Legal research in the USA is fully dependent on two products;
Lexis Nexis and WestLaw - these both use incredible fees
to keep out small business and independent researchers,
in essence producing a scarcity
of the most crucial resource in any democracy:
a basic comprehension of the legal rules of the game.
Layers of academia and law have been designed
to guard access to these resources,
and in recent years we are all feeling the consequences -
money alone buys access to the rulebook.

[Lexis Nexis]: https://store.lexisnexis.com/lawfirms
[WestLaw]: https://sales.legalsolutions.thomsonreuters.com/en-us/products/westlaw-advantage/plans-pricing

These companies build their program fully on public records,
sourcing from the [Library of Congress], [GovInfo],
the [Code of Federal Regulations],
and Harvard's more recent [CaseLaw Access Project].
These public records are the original framing of open-source;
the public needs to access and learn from these same sources
to either comply, or to change the rules that bind us.
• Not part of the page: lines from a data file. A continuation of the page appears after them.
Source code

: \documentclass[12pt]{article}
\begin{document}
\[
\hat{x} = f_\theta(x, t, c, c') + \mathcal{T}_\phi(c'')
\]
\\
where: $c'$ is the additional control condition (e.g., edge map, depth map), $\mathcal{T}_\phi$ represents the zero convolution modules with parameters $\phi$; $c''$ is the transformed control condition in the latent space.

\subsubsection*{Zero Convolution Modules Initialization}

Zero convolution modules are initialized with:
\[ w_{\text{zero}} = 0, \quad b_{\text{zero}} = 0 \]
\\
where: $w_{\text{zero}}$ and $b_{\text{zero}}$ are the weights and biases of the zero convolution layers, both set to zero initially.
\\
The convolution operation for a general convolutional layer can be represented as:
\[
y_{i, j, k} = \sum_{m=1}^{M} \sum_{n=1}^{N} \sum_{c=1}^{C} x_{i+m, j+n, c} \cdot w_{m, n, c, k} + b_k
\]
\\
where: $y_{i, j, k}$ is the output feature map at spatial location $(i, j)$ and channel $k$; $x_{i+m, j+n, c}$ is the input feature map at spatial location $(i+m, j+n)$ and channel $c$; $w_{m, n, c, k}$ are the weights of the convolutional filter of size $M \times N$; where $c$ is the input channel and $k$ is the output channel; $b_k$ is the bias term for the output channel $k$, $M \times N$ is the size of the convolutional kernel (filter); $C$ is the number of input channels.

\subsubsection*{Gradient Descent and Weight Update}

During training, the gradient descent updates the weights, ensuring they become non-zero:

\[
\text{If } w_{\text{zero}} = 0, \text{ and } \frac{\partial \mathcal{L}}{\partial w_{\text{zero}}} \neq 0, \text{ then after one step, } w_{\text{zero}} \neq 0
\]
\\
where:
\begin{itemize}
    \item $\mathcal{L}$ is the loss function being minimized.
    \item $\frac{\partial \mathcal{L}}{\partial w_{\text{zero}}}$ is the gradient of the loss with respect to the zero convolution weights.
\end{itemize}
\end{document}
[Library of Congress]: https://congress.gov
[GovInfo]: https://govinfo.gov
[Code of Federal Regulations]: https://ecfr.gov
[CaseLaw Access Project]: https://case.law

See how simple web scrapers and advanced databases combine into
an open-source replacement for the legal gridlock we're used to,
and learn how to connect directly behind the scenes at Congress
to the people publishing these records each day.
This HOPE talk marks the release of a new public legal search engine -
open source from the homelab hardware to the public records request.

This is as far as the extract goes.